Hospital budget in the black

Posted: Friday, August 08, 2003

Central Peninsula General Hospital Inc. is back in black, according to official reports released last week.

According to preliminary figures, the nonprofit organization that manages the Kenai Peninsula Borough-owned hospital posted a net profit of $2.04 million after closing out its fiscal year 2003 books with more than $78,000 in operating income.

This comes just one year after an independent audit reported a net loss of more than $372,000, which was reflected when the organization went over its operating budget by more than $2.4 million.

"Significant efforts were made by everyone to turn the hospital's 2002 loss into a profit," said hospital CEO David Gilbreath. "This was a real team effort. All of the hospital employees worked together to cut costs and control expenses a dollar at (a) time in all departments."

Those figures, however, still must be verified by an independent audit scheduled to be completed this fall. The borough has contracted Kenai accounting firm Mikunda, Cottrell and Co. to review the hospital's bookkeeping and verify CPGH Inc.'s accounting.

The key change in the hospital's finances came in the form of about $5.4 million in net operating revenue, as the hospital brought in $40.7 million in patient revenue minus $11.3 in allowances for Medicare, Medicaid and charity care.
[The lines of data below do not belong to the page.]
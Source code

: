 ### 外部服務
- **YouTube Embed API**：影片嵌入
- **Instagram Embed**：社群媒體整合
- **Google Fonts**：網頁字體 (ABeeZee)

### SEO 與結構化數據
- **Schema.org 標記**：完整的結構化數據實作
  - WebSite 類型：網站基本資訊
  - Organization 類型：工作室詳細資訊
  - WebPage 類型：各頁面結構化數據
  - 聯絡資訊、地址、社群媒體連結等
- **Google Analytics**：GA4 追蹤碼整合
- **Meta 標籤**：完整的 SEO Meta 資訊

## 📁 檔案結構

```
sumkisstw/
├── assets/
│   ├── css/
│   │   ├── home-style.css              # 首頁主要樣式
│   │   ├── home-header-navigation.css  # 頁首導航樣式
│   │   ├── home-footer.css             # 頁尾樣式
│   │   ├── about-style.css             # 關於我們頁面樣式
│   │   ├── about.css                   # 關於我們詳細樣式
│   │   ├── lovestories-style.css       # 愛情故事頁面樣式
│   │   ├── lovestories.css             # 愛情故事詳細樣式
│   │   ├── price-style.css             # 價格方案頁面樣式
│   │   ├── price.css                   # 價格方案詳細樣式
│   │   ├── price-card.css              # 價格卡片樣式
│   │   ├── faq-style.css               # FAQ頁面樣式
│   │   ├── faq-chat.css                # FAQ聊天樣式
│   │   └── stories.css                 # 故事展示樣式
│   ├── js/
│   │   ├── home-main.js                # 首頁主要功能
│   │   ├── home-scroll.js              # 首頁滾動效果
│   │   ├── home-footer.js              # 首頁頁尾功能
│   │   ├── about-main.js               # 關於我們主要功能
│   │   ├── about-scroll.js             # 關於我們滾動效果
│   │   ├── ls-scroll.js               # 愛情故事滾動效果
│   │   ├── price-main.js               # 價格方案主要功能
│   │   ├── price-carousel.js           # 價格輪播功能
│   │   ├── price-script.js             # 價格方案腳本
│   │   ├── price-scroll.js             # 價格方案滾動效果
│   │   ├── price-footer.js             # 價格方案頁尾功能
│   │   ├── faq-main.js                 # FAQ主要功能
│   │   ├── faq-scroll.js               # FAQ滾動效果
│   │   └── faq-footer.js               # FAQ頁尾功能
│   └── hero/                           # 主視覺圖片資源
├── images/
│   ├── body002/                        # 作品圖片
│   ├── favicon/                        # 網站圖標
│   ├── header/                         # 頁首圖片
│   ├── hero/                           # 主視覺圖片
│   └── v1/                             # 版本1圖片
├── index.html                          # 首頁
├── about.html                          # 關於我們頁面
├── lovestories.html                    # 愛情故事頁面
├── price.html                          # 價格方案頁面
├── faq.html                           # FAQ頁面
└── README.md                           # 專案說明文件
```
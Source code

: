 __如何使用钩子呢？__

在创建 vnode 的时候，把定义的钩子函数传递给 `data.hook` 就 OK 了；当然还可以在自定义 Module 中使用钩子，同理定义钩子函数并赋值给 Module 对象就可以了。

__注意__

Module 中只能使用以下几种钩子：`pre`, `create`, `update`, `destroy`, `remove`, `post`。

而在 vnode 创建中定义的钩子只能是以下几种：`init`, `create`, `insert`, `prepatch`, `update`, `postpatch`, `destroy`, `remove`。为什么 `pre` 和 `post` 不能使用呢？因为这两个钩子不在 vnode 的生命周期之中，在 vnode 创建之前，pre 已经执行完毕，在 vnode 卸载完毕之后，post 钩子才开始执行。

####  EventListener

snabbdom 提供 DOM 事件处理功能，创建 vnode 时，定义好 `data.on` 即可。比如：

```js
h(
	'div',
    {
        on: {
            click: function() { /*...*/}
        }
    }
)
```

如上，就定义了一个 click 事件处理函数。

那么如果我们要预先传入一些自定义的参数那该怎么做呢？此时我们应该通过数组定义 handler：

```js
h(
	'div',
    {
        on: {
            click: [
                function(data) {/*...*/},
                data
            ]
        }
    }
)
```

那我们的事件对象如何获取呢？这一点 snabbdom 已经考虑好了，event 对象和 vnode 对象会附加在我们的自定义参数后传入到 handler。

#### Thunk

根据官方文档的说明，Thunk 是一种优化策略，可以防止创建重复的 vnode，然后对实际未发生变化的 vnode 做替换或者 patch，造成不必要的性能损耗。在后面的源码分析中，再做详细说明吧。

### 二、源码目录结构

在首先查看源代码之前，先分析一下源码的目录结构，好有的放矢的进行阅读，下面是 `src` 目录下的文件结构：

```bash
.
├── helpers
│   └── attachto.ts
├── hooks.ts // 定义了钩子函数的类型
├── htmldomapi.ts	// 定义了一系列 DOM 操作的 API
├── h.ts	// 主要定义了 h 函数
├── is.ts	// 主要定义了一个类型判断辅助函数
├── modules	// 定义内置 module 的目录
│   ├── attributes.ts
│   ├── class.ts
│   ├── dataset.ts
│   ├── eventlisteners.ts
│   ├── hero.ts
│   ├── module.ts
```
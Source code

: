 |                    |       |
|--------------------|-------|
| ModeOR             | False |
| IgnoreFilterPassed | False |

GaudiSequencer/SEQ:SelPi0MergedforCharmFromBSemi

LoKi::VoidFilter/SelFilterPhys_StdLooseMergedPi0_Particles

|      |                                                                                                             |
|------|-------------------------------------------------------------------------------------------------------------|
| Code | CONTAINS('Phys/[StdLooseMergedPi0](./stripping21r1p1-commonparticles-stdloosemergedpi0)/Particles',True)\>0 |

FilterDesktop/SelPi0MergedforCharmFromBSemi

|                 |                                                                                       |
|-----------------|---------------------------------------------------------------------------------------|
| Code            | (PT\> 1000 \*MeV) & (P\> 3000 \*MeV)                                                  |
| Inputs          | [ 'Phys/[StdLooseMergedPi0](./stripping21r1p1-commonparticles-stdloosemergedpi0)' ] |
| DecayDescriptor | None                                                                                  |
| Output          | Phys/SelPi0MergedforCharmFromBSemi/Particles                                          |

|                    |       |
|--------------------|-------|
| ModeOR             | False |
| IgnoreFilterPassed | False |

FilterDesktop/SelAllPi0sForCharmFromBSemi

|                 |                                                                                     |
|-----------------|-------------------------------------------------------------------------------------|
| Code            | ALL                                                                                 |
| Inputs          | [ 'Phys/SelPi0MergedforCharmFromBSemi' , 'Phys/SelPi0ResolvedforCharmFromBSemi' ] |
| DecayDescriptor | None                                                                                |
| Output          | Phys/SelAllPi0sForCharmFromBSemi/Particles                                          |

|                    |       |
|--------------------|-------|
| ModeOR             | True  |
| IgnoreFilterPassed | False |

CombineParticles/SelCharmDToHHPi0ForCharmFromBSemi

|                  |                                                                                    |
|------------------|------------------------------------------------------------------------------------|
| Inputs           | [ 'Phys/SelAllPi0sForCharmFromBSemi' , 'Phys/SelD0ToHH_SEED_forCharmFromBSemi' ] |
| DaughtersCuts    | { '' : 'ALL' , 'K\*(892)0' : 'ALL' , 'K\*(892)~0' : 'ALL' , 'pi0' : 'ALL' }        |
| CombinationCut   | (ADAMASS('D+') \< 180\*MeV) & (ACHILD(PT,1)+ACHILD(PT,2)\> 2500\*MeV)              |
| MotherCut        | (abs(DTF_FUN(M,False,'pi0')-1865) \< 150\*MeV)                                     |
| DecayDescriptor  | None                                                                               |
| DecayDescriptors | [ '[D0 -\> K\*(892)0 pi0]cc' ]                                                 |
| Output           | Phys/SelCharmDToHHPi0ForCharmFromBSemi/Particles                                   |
That's a 15-percent increase over 2002 patient revenue.

The fiscal gains outperformed Gilbreath's initial expectations for the year.

"I predict that the hospital will have a six-figure loss this (fiscal) year, at best," he said in a March Clarion story. "Next year, we will be in the black."

Chief Financial Officer Edward Burke said the hospital's turnaround came in spite of several significant added costs, including a 33.6-percent increase in employee health insurance costs, a 27-percent increase in worker's compensation insurance, and an 11-percent hike in liability insurance.

"Tighter controls on spending and department-by-department cost-cutting measures made a significant difference to the bottom line," said the CFO, who took the helm of the hospital's finances at the end of the 2002 fiscal year.

"I'm very pleased with the positive changes that were made over the past year."

The CPGH Inc. report showed where overall 2003 operating expenses fell under budget by more than a half of a percent, including a 29.7-percent savings in the "other professional fees" category that overspent by more than $1.2 million in 2002.

Contract labor, which Burke identified as a problem last year, was itemized in the 2003 report, showing expenditures of $781,088. This was more than twice the $353,061 budgeted for the year but a marked improvement over the $829,953 spent in 2002.

Hospital spokesperson Bonnie Nichols said the contract labor fees accounted for emergency physicians and traveling nurses that substitute for full-time staff, among other things.

In 2003, CPGH Inc. also saw a 14.5-percent salary increase over the previous recording year, including raises of between 2 and 13 percent in January for all nonunionized employees, and a three-year nurses contract inked in December that raised nurses' pay by 13 percent.